ACTION ITEM - Scan the listing below for the word "dedicated" and copy every line that has it.

****************

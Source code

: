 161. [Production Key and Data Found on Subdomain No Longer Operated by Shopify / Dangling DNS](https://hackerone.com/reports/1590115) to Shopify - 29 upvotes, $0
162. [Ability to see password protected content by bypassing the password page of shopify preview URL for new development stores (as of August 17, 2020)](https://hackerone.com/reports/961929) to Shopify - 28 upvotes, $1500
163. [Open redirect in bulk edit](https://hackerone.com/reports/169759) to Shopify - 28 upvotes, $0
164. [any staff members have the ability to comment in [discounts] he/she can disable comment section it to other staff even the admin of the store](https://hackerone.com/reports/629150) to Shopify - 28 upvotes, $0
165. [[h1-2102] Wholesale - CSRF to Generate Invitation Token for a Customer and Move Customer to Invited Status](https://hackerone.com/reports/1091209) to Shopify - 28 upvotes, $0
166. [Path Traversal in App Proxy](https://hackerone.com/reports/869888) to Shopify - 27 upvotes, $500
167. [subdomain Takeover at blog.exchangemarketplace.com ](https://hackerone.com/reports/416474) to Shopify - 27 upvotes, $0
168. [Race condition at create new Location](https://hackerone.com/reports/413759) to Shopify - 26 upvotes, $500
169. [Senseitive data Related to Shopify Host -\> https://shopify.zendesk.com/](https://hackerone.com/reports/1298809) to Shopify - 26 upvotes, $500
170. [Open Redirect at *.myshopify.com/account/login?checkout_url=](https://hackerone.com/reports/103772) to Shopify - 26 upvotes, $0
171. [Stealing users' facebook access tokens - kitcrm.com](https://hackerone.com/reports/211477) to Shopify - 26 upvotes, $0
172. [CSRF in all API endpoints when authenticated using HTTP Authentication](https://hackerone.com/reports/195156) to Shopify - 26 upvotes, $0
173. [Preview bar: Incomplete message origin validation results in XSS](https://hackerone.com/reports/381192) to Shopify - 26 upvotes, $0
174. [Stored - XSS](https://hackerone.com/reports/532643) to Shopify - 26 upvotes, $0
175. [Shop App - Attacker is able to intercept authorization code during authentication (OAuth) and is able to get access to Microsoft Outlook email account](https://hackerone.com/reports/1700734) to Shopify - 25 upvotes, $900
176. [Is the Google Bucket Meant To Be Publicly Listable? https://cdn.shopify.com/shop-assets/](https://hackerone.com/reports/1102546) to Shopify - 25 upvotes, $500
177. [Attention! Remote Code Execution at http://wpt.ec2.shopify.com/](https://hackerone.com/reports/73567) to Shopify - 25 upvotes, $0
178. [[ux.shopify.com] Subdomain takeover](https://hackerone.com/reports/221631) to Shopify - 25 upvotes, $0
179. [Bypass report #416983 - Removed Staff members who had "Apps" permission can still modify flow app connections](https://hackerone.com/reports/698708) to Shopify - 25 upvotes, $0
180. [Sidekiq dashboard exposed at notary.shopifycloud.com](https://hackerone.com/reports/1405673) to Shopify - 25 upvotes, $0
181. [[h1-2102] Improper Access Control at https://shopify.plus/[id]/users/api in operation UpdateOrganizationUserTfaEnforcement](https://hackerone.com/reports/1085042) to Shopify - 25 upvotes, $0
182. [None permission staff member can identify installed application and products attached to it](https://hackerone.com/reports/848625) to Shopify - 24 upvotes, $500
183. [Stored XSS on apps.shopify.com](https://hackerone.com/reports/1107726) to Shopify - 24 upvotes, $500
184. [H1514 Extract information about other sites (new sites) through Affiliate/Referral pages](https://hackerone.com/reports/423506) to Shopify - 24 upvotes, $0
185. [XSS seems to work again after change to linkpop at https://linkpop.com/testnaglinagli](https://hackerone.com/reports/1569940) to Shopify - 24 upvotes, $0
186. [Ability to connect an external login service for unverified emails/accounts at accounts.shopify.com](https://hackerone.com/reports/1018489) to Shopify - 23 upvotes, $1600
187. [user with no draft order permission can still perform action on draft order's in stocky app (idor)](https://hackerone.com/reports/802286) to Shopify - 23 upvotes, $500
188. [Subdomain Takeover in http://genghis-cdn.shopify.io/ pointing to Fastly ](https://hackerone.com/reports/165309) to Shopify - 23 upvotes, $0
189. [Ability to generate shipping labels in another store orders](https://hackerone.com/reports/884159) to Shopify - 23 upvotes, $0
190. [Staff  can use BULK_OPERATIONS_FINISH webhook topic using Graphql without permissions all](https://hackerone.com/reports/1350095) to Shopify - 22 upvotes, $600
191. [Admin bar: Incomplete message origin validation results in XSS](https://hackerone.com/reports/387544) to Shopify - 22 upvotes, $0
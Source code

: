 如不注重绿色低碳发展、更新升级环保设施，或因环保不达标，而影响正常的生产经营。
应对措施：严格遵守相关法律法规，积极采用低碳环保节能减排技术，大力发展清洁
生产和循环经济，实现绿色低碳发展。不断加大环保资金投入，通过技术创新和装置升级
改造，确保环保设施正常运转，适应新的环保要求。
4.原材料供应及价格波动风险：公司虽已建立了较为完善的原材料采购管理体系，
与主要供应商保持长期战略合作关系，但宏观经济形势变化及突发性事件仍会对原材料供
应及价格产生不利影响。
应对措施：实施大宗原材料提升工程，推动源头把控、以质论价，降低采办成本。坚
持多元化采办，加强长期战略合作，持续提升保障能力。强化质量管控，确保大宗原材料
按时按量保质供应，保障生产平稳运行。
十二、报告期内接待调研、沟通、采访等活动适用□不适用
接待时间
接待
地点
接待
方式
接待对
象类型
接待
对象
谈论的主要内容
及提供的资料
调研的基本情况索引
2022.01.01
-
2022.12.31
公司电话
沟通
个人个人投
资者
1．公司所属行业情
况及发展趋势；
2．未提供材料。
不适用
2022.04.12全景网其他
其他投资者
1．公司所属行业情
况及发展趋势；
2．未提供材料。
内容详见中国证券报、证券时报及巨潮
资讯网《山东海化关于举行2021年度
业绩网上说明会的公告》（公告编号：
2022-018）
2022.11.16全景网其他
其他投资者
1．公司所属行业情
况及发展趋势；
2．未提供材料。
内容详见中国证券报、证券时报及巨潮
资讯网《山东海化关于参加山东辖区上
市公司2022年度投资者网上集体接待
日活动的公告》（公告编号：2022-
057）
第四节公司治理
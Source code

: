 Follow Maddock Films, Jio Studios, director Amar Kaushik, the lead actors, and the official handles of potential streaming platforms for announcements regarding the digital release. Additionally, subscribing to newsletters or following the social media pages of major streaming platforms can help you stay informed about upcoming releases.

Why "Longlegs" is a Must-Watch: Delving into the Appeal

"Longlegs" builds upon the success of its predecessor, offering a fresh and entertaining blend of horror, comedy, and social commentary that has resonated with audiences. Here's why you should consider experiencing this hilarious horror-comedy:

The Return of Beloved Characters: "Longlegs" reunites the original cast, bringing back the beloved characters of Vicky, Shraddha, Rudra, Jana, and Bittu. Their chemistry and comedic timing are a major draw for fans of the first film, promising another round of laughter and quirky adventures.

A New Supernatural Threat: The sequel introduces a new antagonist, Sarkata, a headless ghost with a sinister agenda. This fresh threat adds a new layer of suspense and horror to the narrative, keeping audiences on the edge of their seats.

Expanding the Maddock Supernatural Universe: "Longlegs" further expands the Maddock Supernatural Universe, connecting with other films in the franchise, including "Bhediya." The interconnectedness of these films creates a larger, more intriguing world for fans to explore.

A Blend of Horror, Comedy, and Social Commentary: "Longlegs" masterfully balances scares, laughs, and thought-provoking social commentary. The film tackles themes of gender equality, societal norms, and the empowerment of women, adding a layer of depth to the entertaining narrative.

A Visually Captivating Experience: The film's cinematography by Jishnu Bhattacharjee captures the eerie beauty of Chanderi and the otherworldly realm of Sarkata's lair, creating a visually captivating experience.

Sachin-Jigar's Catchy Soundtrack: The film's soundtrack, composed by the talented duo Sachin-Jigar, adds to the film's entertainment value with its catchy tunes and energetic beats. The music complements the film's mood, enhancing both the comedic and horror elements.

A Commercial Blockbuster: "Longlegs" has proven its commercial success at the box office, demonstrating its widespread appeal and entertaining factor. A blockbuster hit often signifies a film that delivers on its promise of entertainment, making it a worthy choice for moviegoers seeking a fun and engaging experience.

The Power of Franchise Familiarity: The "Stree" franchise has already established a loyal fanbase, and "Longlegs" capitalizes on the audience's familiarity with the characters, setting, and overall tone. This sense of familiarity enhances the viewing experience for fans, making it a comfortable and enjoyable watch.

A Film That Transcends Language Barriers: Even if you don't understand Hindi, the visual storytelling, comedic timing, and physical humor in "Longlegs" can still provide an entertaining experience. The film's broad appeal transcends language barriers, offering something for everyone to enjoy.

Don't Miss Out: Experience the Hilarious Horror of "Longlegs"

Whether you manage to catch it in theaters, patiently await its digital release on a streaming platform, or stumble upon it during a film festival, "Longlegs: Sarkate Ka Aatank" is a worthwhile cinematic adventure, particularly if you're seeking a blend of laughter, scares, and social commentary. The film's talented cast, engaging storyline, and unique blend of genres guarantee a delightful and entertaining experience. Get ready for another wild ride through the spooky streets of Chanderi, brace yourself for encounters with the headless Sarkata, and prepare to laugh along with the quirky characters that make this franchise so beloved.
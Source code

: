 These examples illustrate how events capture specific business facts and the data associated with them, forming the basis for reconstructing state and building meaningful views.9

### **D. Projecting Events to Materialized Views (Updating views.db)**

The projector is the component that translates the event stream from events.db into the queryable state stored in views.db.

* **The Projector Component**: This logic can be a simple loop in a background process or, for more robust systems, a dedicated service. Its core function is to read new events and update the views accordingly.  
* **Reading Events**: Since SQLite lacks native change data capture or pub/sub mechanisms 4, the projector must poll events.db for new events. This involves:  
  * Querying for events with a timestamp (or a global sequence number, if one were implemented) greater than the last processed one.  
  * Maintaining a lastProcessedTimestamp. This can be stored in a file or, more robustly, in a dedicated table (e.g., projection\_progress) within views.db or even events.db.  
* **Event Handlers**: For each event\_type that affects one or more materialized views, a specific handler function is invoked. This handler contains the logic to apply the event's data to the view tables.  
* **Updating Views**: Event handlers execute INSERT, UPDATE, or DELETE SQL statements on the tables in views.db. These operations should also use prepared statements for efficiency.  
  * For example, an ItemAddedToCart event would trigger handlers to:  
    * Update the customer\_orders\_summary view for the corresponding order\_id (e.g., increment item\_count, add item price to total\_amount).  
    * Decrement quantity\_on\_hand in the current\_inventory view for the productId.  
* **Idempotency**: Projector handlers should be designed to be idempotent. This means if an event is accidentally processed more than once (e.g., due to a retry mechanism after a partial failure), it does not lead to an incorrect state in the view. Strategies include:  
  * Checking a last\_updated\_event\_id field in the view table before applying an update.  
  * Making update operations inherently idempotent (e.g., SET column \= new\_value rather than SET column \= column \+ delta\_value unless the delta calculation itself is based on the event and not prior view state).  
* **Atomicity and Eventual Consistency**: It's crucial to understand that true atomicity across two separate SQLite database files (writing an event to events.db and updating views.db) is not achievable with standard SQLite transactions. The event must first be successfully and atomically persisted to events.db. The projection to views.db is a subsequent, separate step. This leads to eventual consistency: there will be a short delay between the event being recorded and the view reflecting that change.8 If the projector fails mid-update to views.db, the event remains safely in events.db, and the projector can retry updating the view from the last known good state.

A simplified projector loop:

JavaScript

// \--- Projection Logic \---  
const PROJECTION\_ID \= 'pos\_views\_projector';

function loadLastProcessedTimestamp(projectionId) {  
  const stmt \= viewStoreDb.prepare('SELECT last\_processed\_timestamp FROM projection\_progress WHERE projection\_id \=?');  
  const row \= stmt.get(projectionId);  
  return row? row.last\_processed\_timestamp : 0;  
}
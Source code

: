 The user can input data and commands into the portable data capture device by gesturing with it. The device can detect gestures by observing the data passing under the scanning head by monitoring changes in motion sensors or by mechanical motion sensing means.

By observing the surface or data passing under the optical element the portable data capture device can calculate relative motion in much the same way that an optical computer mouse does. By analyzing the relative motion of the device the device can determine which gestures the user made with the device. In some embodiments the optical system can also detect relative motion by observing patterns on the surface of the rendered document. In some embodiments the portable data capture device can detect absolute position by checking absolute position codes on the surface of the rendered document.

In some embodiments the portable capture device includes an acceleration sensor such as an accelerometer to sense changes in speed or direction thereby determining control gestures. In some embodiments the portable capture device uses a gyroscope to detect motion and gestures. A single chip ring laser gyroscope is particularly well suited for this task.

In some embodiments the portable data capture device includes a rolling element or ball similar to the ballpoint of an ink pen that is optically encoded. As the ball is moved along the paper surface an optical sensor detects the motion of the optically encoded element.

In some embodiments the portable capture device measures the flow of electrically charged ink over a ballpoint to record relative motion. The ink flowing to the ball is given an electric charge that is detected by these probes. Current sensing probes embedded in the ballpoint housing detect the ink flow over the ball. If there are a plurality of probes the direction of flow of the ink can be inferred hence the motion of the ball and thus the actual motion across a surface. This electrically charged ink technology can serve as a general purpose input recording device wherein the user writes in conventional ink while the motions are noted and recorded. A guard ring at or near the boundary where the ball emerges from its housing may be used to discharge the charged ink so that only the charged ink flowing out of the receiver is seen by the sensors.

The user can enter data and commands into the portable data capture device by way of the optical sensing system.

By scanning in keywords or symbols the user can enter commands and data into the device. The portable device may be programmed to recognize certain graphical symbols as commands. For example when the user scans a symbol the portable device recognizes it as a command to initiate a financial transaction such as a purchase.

****************

RESPONSE AREA -
* **The Projector Component**: This logic can be a simple loop in a background process or, for more robust systems, a dedicated service. Its core function is to read new events and update the views accordingly.  
  * Maintaining a lastProcessedTimestamp. This can be stored in a file or, more robustly, in a dedicated table (e.g., projection\_progress) within views.db or even events.db.  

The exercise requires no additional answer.